● **Assigned task**
Using the listing, copy each whole line that features "hero".

● **Records shown**
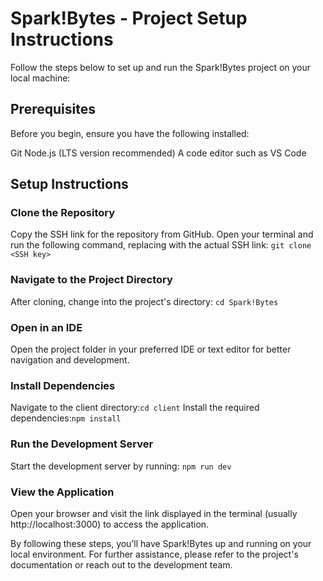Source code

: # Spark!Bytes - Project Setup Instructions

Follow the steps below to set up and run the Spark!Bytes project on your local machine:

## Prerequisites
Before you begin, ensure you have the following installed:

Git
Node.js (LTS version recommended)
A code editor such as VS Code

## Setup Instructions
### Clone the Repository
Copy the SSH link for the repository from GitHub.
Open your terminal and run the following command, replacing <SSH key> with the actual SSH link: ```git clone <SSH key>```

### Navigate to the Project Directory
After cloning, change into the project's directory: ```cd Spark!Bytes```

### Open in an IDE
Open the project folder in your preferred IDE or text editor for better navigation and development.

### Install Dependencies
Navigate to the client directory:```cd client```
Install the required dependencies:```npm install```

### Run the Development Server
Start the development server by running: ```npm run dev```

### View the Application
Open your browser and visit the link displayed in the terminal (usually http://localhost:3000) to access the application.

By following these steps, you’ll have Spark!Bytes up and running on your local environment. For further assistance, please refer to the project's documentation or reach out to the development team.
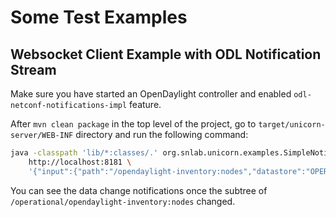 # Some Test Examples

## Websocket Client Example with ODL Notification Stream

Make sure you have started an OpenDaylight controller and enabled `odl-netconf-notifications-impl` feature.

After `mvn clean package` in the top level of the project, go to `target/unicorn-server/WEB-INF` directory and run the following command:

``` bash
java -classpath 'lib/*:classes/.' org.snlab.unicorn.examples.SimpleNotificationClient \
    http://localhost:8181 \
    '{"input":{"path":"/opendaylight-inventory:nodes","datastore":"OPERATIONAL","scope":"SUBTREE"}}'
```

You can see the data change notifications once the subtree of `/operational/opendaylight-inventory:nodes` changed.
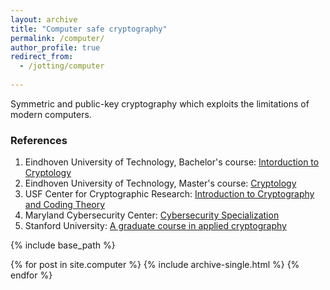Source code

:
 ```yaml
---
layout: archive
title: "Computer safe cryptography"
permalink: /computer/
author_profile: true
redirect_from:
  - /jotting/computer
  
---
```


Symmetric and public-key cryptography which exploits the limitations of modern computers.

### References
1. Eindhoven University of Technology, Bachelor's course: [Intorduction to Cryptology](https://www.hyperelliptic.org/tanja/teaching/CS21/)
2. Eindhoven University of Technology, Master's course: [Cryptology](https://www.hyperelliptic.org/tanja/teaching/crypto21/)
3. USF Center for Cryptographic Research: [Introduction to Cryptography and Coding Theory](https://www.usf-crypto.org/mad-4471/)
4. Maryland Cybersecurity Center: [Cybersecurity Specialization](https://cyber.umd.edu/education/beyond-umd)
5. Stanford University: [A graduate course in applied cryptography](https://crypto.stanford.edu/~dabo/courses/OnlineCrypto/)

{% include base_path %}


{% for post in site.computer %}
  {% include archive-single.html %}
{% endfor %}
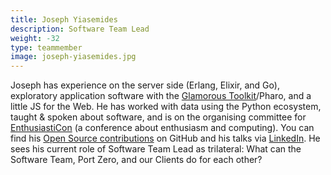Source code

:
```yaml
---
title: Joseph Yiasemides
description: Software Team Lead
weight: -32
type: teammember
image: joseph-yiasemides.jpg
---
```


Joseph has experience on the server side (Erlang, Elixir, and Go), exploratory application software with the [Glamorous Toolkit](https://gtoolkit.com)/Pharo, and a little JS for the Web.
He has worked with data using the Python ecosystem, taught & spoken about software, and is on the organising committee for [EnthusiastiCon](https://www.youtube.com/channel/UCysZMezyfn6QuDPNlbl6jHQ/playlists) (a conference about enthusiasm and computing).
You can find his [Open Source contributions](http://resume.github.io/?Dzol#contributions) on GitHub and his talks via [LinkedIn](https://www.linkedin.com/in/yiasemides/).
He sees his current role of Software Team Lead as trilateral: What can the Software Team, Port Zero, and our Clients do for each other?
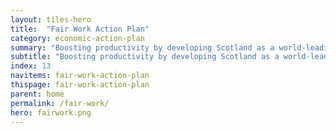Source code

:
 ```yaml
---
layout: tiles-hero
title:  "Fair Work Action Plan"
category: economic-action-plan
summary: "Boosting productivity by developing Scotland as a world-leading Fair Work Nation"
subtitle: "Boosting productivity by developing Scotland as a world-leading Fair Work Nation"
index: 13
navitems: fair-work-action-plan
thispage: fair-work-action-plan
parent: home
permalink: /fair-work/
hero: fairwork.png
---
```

● **Finished task**
layout: tiles-hero
hero: fairwork.png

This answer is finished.